Accuracy of CT scan measurements of the medial temporal lobe in routine dementia diagnostics

Int J Geriatr Psychiatry. 2003 Apr;18(4):308-12. doi: 10.1002/gps.823.

Abstract

Background: Atrophy of the medial part of the temporal lobe is seen in Alzheimer's disease (AD). We studied the usefulness of CT scan measurements of the medial temporal lobe (MTL) in elderly with suspected dementia.

Methods: MTL measurements were done with callipers by three raters, blinded to the diagnosis and to each other, on scans from 110 subjects with suspected dementia from a memory clinic in Oslo, Norway and 36 participants included in the OPTIMA study, Oxford, England.
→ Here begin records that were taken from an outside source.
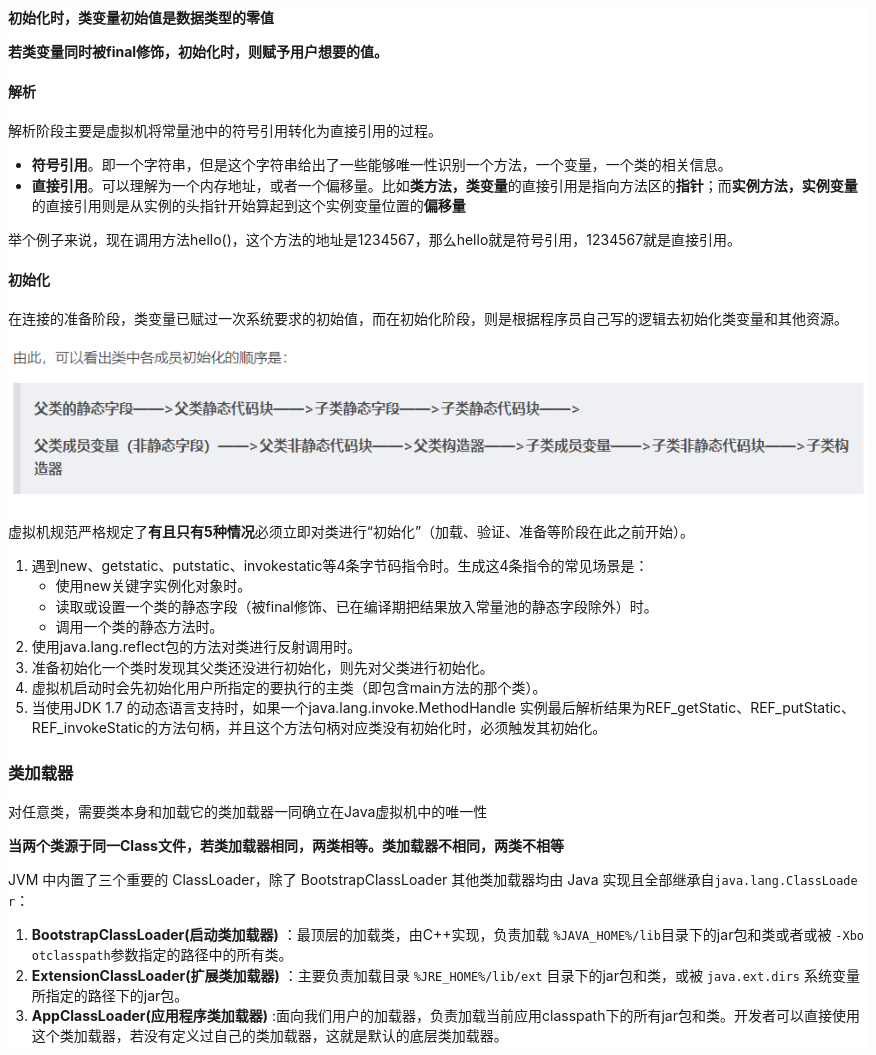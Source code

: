**初始化时，类变量初始值是数据类型的零值**

**若类变量同时被final修饰，初始化时，则赋予用户想要的值。**

#### 解析

解析阶段主要是虚拟机将常量池中的符号引用转化为直接引用的过程。

- **符号引用**。即一个字符串，但是这个字符串给出了一些能够唯一性识别一个方法，一个变量，一个类的相关信息。
- **直接引用**。可以理解为一个内存地址，或者一个偏移量。比如**类方法，类变量**的直接引用是指向方法区的**指针**；而**实例方法，实例变量**的直接引用则是从实例的头指针开始算起到这个实例变量位置的**偏移量**

举个例子来说，现在调用方法hello()，这个方法的地址是1234567，那么hello就是符号引用，1234567就是直接引用。

#### 初始化

在连接的准备阶段，类变量已赋过一次系统要求的初始值，而在初始化阶段，则是根据程序员自己写的逻辑去初始化类变量和其他资源。

![image-20200704160449829](Java基础及JVM.assets/image-20200704160449829.png)

虚拟机规范严格规定了**有且只有5种情况**必须立即对类进行“初始化”（加载、验证、准备等阶段在此之前开始）。

1. 遇到new、getstatic、putstatic、invokestatic等4条字节码指令时。生成这4条指令的常见场景是：
   - 使用new关键字实例化对象时。
   - 读取或设置一个类的静态字段（被final修饰、已在编译期把结果放入常量池的静态字段除外）时。
   - 调用一个类的静态方法时。
2. 使用java.lang.reflect包的方法对类进行反射调用时。
3. 准备初始化一个类时发现其父类还没进行初始化，则先对父类进行初始化。
4. 虚拟机启动时会先初始化用户所指定的要执行的主类（即包含main方法的那个类）。
5. 当使用JDK 1.7 的动态语言支持时，如果一个java.lang.invoke.MethodHandle 实例最后解析结果为REF_getStatic、REF_putStatic、REF_invokeStatic的方法句柄，并且这个方法句柄对应类没有初始化时，必须触发其初始化。



### 类加载器

对任意类，需要类本身和加载它的类加载器一同确立在Java虚拟机中的唯一性

**当两个类源于同一Class文件，若类加载器相同，两类相等。类加载器不相同，两类不相等**



JVM 中内置了三个重要的 ClassLoader，除了 BootstrapClassLoader 其他类加载器均由 Java 实现且全部继承自`java.lang.ClassLoader`：

1. **BootstrapClassLoader(启动类加载器)** ：最顶层的加载类，由C++实现，负责加载 `%JAVA_HOME%/lib`目录下的jar包和类或者或被 `-Xbootclasspath`参数指定的路径中的所有类。
2. **ExtensionClassLoader(扩展类加载器)** ：主要负责加载目录 `%JRE_HOME%/lib/ext` 目录下的jar包和类，或被 `java.ext.dirs` 系统变量所指定的路径下的jar包。
3. **AppClassLoader(应用程序类加载器)** :面向我们用户的加载器，负责加载当前应用classpath下的所有jar包和类。开发者可以直接使用这个类加载器，若没有定义过自己的类加载器，这就是默认的底层类加载器。
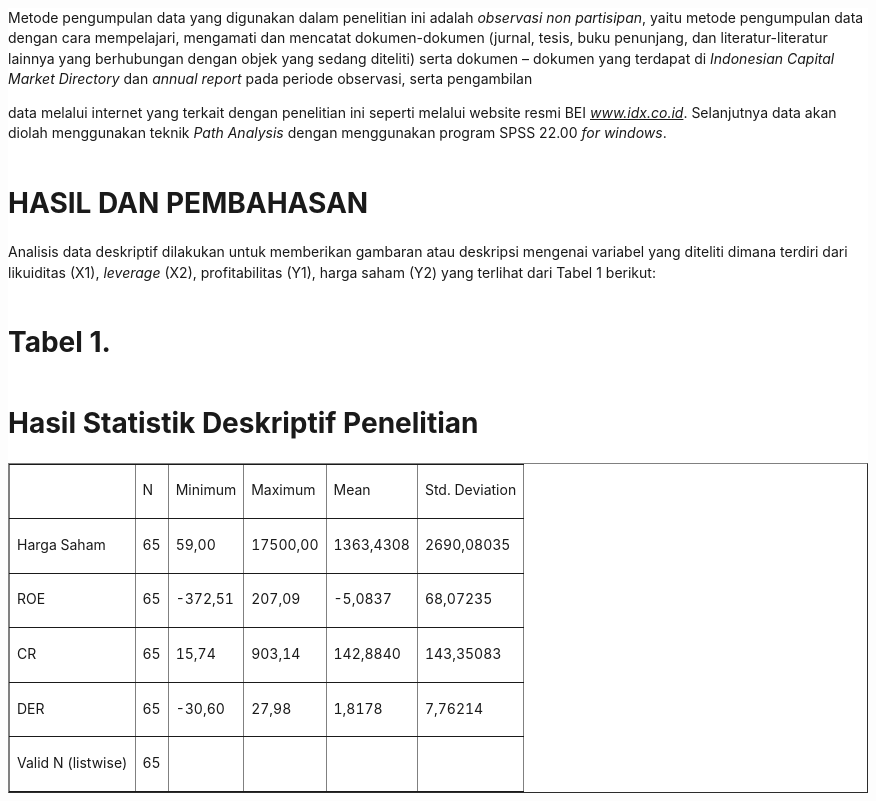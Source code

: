 <p><span class="font5">Metode pengumpulan data yang digunakan dalam penelitian ini adalah </span><span class="font5" style="font-style:italic;">observasi non partisipan</span><span class="font5">, yaitu metode pengumpulan data dengan cara mempelajari, mengamati dan mencatat dokumen-dokumen (jurnal, tesis, buku penunjang, dan literatur-literatur lainnya yang berhubungan dengan objek yang sedang diteliti) serta dokumen – dokumen yang terdapat di </span><span class="font5" style="font-style:italic;">Indonesian Capital Market Directory</span><span class="font5"> dan </span><span class="font5" style="font-style:italic;">annual report</span><span class="font5"> pada periode observasi, serta pengambilan</span></p>
<p><span class="font5">data melalui internet yang terkait dengan penelitian ini seperti melalui website resmi BEI </span><a href="http://www.idx.co.id"><span class="font5" style="font-style:italic;">www.idx.co.id</span></a><span class="font5">. Selanjutnya data akan diolah menggunakan teknik </span><span class="font5" style="font-style:italic;">Path Analysis</span><span class="font5"> dengan menggunakan program SPSS 22.00 </span><span class="font5" style="font-style:italic;">for windows</span><span class="font5">.</span></p>
<h1><a name="bookmark8"></a><span class="font5" style="font-weight:bold;"><a name="bookmark9"></a>HASIL DAN PEMBAHASAN</span></h1>
<p><span class="font5">Analisis data deskriptif dilakukan untuk memberikan gambaran atau deskripsi mengenai variabel yang diteliti dimana terdiri dari likuiditas (X1), </span><span class="font5" style="font-style:italic;">leverage</span><span class="font5"> (X2), profitabilitas (Y1), harga saham (Y2) yang terlihat dari Tabel 1 berikut:</span></p>
<h1><a name="bookmark10"></a><span class="font5" style="font-weight:bold;"><a name="bookmark11"></a>Tabel 1.</span><br><br><span class="font5" style="font-weight:bold;"><a name="bookmark12"></a>Hasil Statistik Deskriptif Penelitian</span></h1>
<table border="1">
<tr><td style="vertical-align:top;"></td><td style="vertical-align:middle;">
<p><span class="font3">N</span></p></td><td style="vertical-align:middle;">
<p><span class="font3">Minimum</span></p></td><td style="vertical-align:middle;">
<p><span class="font3">Maximum</span></p></td><td style="vertical-align:middle;">
<p><span class="font3">Mean</span></p></td><td style="vertical-align:middle;">
<p><span class="font3">Std. Deviation</span></p></td></tr>
<tr><td style="vertical-align:bottom;">
<p><span class="font3">Harga Saham</span></p></td><td style="vertical-align:bottom;">
<p><span class="font3">65</span></p></td><td style="vertical-align:bottom;">
<p><span class="font3">59,00</span></p></td><td style="vertical-align:bottom;">
<p><span class="font3">17500,00</span></p></td><td style="vertical-align:bottom;">
<p><span class="font3">1363,4308</span></p></td><td style="vertical-align:bottom;">
<p><span class="font3">2690,08035</span></p></td></tr>
<tr><td style="vertical-align:middle;">
<p><span class="font3">ROE</span></p></td><td style="vertical-align:middle;">
<p><span class="font3">65</span></p></td><td style="vertical-align:middle;">
<p><span class="font3">-372,51</span></p></td><td style="vertical-align:middle;">
<p><span class="font3">207,09</span></p></td><td style="vertical-align:middle;">
<p><span class="font3">-5,0837</span></p></td><td style="vertical-align:middle;">
<p><span class="font3">68,07235</span></p></td></tr>
<tr><td style="vertical-align:middle;">
<p><span class="font3">CR</span></p></td><td style="vertical-align:middle;">
<p><span class="font3">65</span></p></td><td style="vertical-align:middle;">
<p><span class="font3">15,74</span></p></td><td style="vertical-align:middle;">
<p><span class="font3">903,14</span></p></td><td style="vertical-align:middle;">
<p><span class="font3">142,8840</span></p></td><td style="vertical-align:middle;">
<p><span class="font3">143,35083</span></p></td></tr>
<tr><td style="vertical-align:middle;">
<p><span class="font3">DER</span></p></td><td style="vertical-align:bottom;">
<p><span class="font3">65</span></p></td><td style="vertical-align:bottom;">
<p><span class="font3">-30,60</span></p></td><td style="vertical-align:bottom;">
<p><span class="font3">27,98</span></p></td><td style="vertical-align:bottom;">
<p><span class="font3">1,8178</span></p></td><td style="vertical-align:bottom;">
<p><span class="font3">7,76214</span></p></td></tr>
<tr><td style="vertical-align:middle;">
<p><span class="font3">Valid N (listwise)</span></p></td><td style="vertical-align:middle;">
<p><span class="font3">65</span></p></td><td style="vertical-align:top;"></td><td style="vertical-align:top;"></td><td style="vertical-align:top;"></td><td style="vertical-align:top;"></td></tr>
</table>
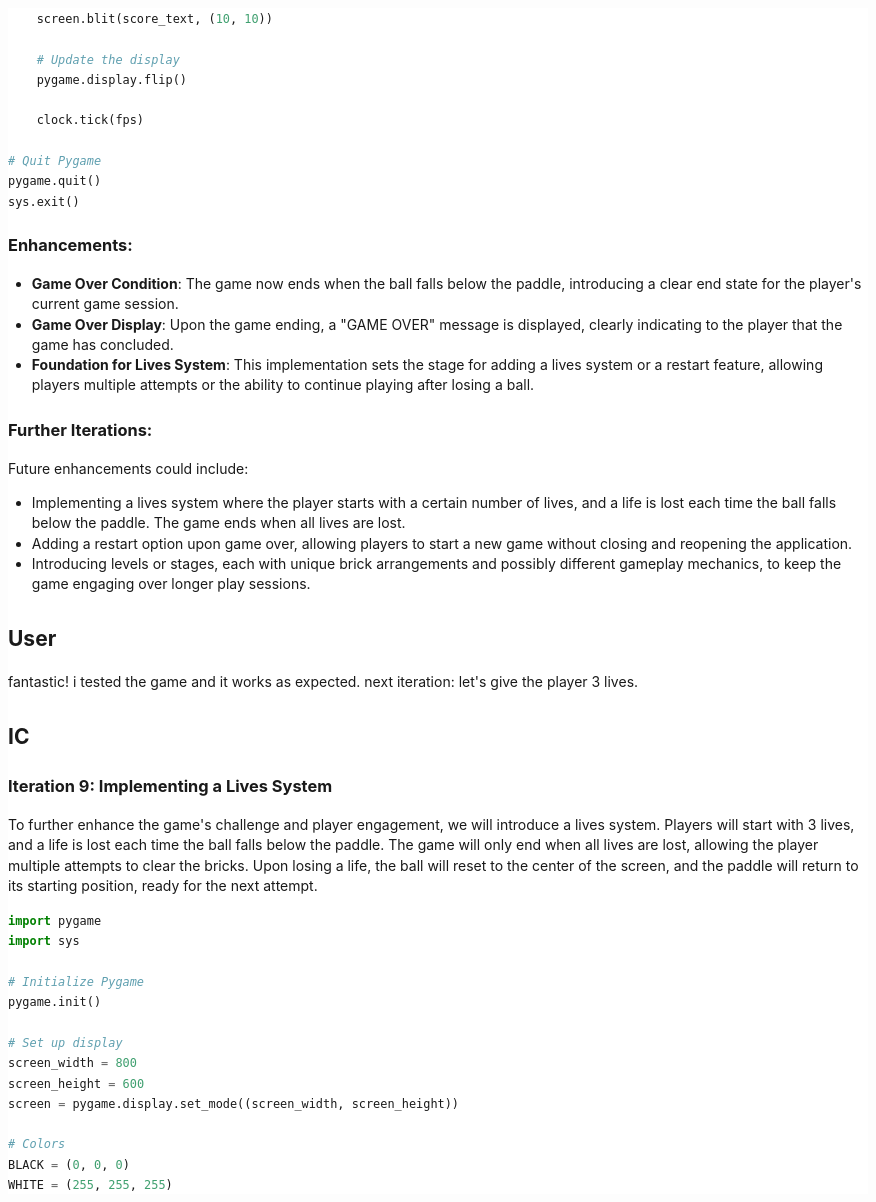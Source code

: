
```python
    screen.blit(score_text, (10, 10))

    # Update the display
    pygame.display.flip()

    clock.tick(fps)

# Quit Pygame
pygame.quit()
sys.exit()
```

### Enhancements:

- **Game Over Condition**: The game now ends when the ball falls below the paddle, introducing a clear end state for the player's current game session.
- **Game Over Display**: Upon the game ending, a "GAME OVER" message is displayed, clearly indicating to the player that the game has concluded.
- **Foundation for Lives System**: This implementation sets the stage for adding a lives system or a restart feature, allowing players multiple attempts or the ability to continue playing after losing a ball.

### Further Iterations:

Future enhancements could include:
- Implementing a lives system where the player starts with a certain number of lives, and a life is lost each time the ball falls below the paddle. The game ends when all lives are lost.
- Adding a restart option upon game over, allowing players to start a new game without closing and reopening the application.
- Introducing levels or stages, each with unique brick arrangements and possibly different gameplay mechanics, to keep the game engaging over longer play sessions.

## User

fantastic! i tested the game and it works as expected. next iteration: let's give the player 3 lives.

## IC

### Iteration 9: Implementing a Lives System

To further enhance the game's challenge and player engagement, we will introduce a lives system. Players will start with 3 lives, and a life is lost each time the ball falls below the paddle. The game will only end when all lives are lost, allowing the player multiple attempts to clear the bricks. Upon losing a life, the ball will reset to the center of the screen, and the paddle will return to its starting position, ready for the next attempt.

```python
import pygame
import sys

# Initialize Pygame
pygame.init()

# Set up display
screen_width = 800
screen_height = 600
screen = pygame.display.set_mode((screen_width, screen_height))

# Colors
BLACK = (0, 0, 0)
WHITE = (255, 255, 255)
```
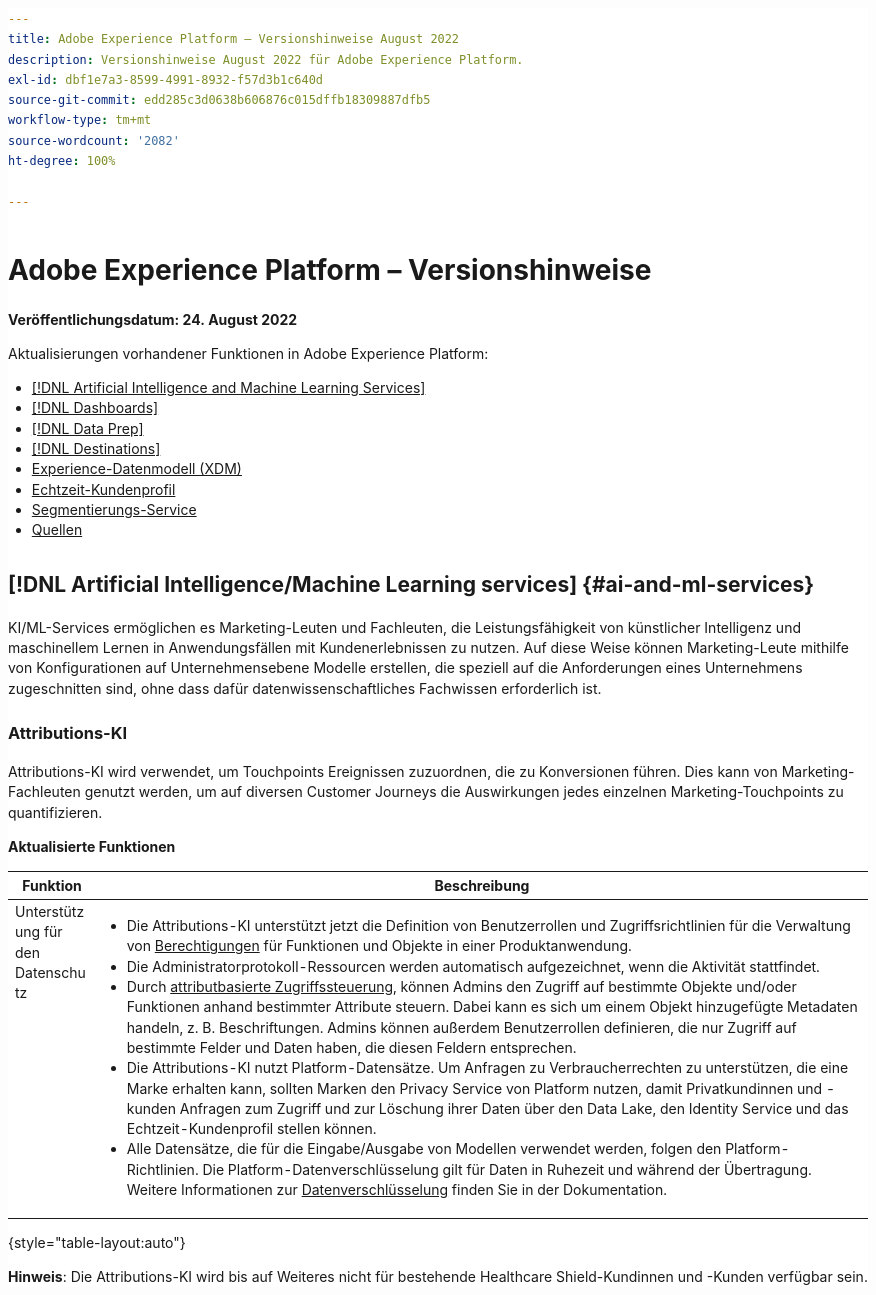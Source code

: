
 ```yaml
---
title: Adobe Experience Platform – Versionshinweise August 2022
description: Versionshinweise August 2022 für Adobe Experience Platform.
exl-id: dbf1e7a3-8599-4991-8932-f57d3b1c640d
source-git-commit: edd285c3d0638b606876c015dffb18309887dfb5
workflow-type: tm+mt
source-wordcount: '2082'
ht-degree: 100%

---
```


# Adobe Experience Platform – Versionshinweise

**Veröffentlichungsdatum: 24. August 2022**

Aktualisierungen vorhandener Funktionen in Adobe Experience Platform:

- [[!DNL Artificial Intelligence and Machine Learning Services]](#ai-and-ml-services)
- [[!DNL Dashboards]](#dashboards)
- [[!DNL Data Prep]](#data-prep)
- [[!DNL Destinations]](#destinations)
- [Experience-Datenmodell (XDM)](#xdm)
- [Echtzeit-Kundenprofil](#profile)
- [Segmentierungs-Service](#segmentation)
- [Quellen](#sources)

## [!DNL Artificial Intelligence/Machine Learning services] {#ai-and-ml-services}

KI/ML-Services ermöglichen es Marketing-Leuten und Fachleuten, die Leistungsfähigkeit von künstlicher Intelligenz und maschinellem Lernen in Anwendungsfällen mit Kundenerlebnissen zu nutzen. Auf diese Weise können Marketing-Leute mithilfe von Konfigurationen auf Unternehmensebene Modelle erstellen, die speziell auf die Anforderungen eines Unternehmens zugeschnitten sind, ohne dass dafür datenwissenschaftliches Fachwissen erforderlich ist.

### Attributions-KI

Attributions-KI wird verwendet, um Touchpoints Ereignissen zuzuordnen, die zu Konversionen führen. Dies kann von Marketing-Fachleuten genutzt werden, um auf diversen Customer Journeys die Auswirkungen jedes einzelnen Marketing-Touchpoints zu quantifizieren.

**Aktualisierte Funktionen**

| Funktion | Beschreibung |
| ------- | ----------- |
| Unterstützung für den Datenschutz | <ul><li> Die Attributions-KI unterstützt jetzt die Definition von Benutzerrollen und Zugriffsrichtlinien für die Verwaltung von [Berechtigungen](../../../help/access-control/abac/ui/permissions.md) für Funktionen und Objekte in einer Produktanwendung. </li><li>Die Administratorprotokoll-Ressourcen werden automatisch aufgezeichnet, wenn die Aktivität stattfindet.</li><li> Durch [attributbasierte Zugriffssteuerung](../../access-control/abac/overview.md), können Admins den Zugriff auf bestimmte Objekte und/oder Funktionen anhand bestimmter Attribute steuern. Dabei kann es sich um einem Objekt hinzugefügte Metadaten handeln, z. B. Beschriftungen. Admins können außerdem Benutzerrollen definieren, die nur Zugriff auf bestimmte Felder und Daten haben, die diesen Feldern entsprechen.</li><li>Die Attributions-KI nutzt Platform-Datensätze. Um Anfragen zu Verbraucherrechten zu unterstützen, die eine Marke erhalten kann, sollten Marken den Privacy Service von Platform nutzen, damit Privatkundinnen und -kunden Anfragen zum Zugriff und zur Löschung ihrer Daten über den Data Lake, den Identity Service und das Echtzeit-Kundenprofil stellen können.  </li><li>Alle Datensätze, die für die Eingabe/Ausgabe von Modellen verwendet werden, folgen den Platform-Richtlinien. Die Platform-Datenverschlüsselung gilt für Daten in Ruhezeit und während der Übertragung. Weitere Informationen zur [Datenverschlüsselung](../../../help/landing/governance-privacy-security/encryption.md) finden Sie in der Dokumentation.</li></ul> |

{style="table-layout:auto"}

**Hinweis**: Die Attributions-KI wird bis auf Weiteres nicht für bestehende Healthcare Shield-Kundinnen und -Kunden verfügbar sein.
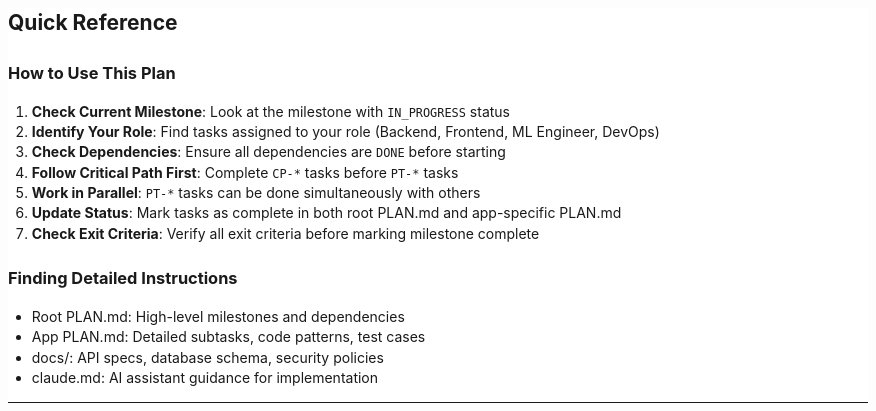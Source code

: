 ## Quick Reference

### How to Use This Plan

1. **Check Current Milestone**: Look at the milestone with `IN_PROGRESS` status
2. **Identify Your Role**: Find tasks assigned to your role (Backend, Frontend, ML Engineer, DevOps)
3. **Check Dependencies**: Ensure all dependencies are `DONE` before starting
4. **Follow Critical Path First**: Complete `CP-*` tasks before `PT-*` tasks
5. **Work in Parallel**: `PT-*` tasks can be done simultaneously with others
6. **Update Status**: Mark tasks as complete in both root PLAN.md and app-specific PLAN.md
7. **Check Exit Criteria**: Verify all exit criteria before marking milestone complete

### Finding Detailed Instructions

- Root PLAN.md: High-level milestones and dependencies
- App PLAN.md: Detailed subtasks, code patterns, test cases
- docs/: API specs, database schema, security policies
- claude.md: AI assistant guidance for implementation

---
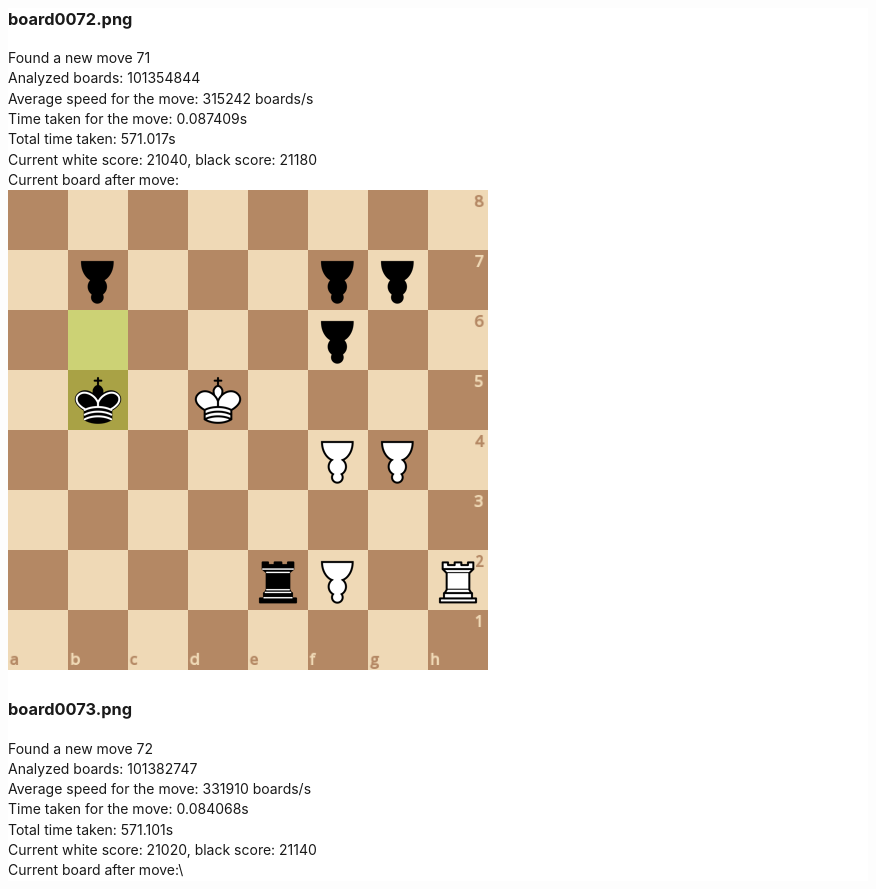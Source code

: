 ### board0072.png

Found a new move 71\
Analyzed boards: 101354844\
Average speed for the move: 315242 boards/s\
Time taken for the move: 0.087409s\
Total time taken: 571.017s\
Current white score: 21040, black score: 21180\
Current board after move:\
![board0072.png](images/board0072.png)

### board0073.png

Found a new move 72\
Analyzed boards: 101382747\
Average speed for the move: 331910 boards/s\
Time taken for the move: 0.084068s\
Total time taken: 571.101s\
Current white score: 21020, black score: 21140\
Current board after move:\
Results: The correlation between the MTL and the Mini-Mental State Examination (MMSE) was very low, and there was a marked overlap between Alzheimer and cognitively unimpaired subjects. The inter-rater reliability was lower on the Norwegian than on the OPTIMA scans (R = 0.48 vs R = 0.68), but this was partly explained by larger MTL readings (4.5 mm after adjustment for age, gender and MMSE sumscore) on the OPTIMA scans as the reliability was confounded by MTL width and was higher at larger MTLs. A wider scan width (3 mm vs 2 mm in the OPTIMA scans) can also contribute to differences in reliability.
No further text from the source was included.